La satire de la bourgeoisie : Les valeurs et les codes de la bourgeoisie se trouvent mis en scène et critiqués dans cette pièce. C’est principalement à travers les thèmes du mariage et de l’adultère que se développe la satire, en alternant les situations comiques et pathétiques des époux trompeurs et trompés.

Résumé

Lucienne, bien que mariée à Vatelin, est une femme très courtisée : depuis des années par Rédillon, et depuis peu par Pontagnac. Vatelin garde confiance en son épouse qui a toujours juré qu’elle prendrait un amant seulement si elle avait la preuve de l’infidélité de son mari… Jusqu’au jour où Maggy, l’ancienne maîtresse de Vatelin, cherche à reprendre sa relation avec lui. Pontagnac en profite pour tenter de prouver à Lucienne que son mari la trompe.

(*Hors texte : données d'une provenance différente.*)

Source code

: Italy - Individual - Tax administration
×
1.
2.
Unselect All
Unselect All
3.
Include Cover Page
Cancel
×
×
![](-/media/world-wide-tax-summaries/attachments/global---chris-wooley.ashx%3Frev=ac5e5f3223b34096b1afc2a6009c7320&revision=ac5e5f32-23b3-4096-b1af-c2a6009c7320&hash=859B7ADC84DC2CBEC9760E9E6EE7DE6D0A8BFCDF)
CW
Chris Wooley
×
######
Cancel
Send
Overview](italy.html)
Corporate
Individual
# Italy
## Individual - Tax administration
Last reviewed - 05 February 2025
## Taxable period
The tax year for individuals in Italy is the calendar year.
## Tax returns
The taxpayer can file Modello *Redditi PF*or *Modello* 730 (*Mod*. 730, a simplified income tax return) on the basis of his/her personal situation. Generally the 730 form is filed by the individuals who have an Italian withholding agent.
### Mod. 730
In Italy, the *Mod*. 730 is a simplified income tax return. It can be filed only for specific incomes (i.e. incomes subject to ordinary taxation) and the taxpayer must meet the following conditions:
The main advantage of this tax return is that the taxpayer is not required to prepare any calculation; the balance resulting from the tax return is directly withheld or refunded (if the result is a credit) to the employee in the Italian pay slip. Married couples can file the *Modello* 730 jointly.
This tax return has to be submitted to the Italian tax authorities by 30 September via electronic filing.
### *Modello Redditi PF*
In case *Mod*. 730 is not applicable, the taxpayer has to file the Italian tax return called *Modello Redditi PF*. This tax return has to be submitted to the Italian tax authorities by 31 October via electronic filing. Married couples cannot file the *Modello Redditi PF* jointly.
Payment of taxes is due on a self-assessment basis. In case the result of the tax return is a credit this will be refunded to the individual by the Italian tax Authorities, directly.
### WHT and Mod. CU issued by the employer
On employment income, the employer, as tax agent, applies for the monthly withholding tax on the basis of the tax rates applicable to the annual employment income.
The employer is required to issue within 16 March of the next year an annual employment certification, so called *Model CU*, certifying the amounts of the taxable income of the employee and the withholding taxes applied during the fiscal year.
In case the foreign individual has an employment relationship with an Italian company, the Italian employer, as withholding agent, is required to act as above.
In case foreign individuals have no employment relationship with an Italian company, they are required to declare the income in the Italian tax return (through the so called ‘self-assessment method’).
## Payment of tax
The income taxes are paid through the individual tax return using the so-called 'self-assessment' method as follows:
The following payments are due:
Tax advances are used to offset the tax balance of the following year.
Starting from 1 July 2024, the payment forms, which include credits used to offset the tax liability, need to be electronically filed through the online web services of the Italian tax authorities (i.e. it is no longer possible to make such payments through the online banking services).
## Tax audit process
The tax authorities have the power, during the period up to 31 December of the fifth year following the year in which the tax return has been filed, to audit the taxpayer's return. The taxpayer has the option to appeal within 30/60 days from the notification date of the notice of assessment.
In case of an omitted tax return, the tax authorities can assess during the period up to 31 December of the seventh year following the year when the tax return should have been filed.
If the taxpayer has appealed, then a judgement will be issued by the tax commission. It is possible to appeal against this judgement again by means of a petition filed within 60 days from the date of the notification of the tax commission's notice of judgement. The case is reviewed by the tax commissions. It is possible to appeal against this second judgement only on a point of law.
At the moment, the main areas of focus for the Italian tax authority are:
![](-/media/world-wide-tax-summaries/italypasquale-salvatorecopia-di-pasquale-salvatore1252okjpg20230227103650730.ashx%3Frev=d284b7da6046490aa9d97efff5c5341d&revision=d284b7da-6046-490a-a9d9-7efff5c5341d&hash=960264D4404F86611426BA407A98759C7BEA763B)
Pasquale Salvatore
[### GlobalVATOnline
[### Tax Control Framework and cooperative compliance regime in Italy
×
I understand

Celle-ci décide alors de prendre pour amant non pas Pontagnac mais Rédillon. Madame Pontagnac, pour se venger de son mari, fait le même choix. Mais Rédillon, qui a déjà passé la nuit avec Armandine, est trop fatigué pour satisfaire les deux femmes ! Finalement Vatelin parvient à convaincre sa femme qu’il n’est pas intéressé par Maggy. Elle lui pardonne, de même que Rédillon et Armandine se réconcilient. Madame Pontagnac, quant à elle, demande le divorce : son mari se retrouve « le dindon » de la farce !

Citation

« PONTAGNAC :
Les maris des femmes qui nous plaisent sont toujours des imbéciles. »

Acte I, scène 1

«  PONTAGNAC :
Oh ! bien ! vous savez ce que c’est !… un beau jour, on se rencontre chez le maire… on ne sait comment, par la force des choses… Il vous fait des questions… on répond oui comme ça, parce qu’il y a du monde, puis, quand tout le monde est parti, on s’aperçoit qu’on est marié. C’est pour la vie. »

Acte I, scène 1

« LUCIENNE :
J’ai dit que je prendrai un amant, eh bien ! je le prends, cet amant !

PONTAGNAC :
Ah ! je suis le plus heureux des hommes !

LUCIENNE :
Et si mon mari vous demande quel est mon amant, vous pourrez le lui dire !

PONTAGNAC :
Oh ! ce n’est pas la peine.

LUCIENNE :
C’est son meilleur ami !… Ernest Rédillon ! »

Acte II, scène 17

« VATELIN :
Moi qui jamais, en dehors de cette… aventure d’outre-Manche — je sais bien que c’est idiot d’avouer ça — n’avais jamais trompé ma femme, il a fallu qu’une fois à Londres, un mois d’absence, pas de femme, — on n’est pas de bois — … Je croyais au moins que c’en était fini. Ah ! bien oui, elle est venue me relancer hier, jusque chez moi. On parle des maîtres chanteurs, on ne sait pas ce que c’est qu’une maîtresse chanteuse. Elle m’a menacé d’un esclandre, j’ai eu peur de troubler le bonheur de ma femme et j’ai cédé.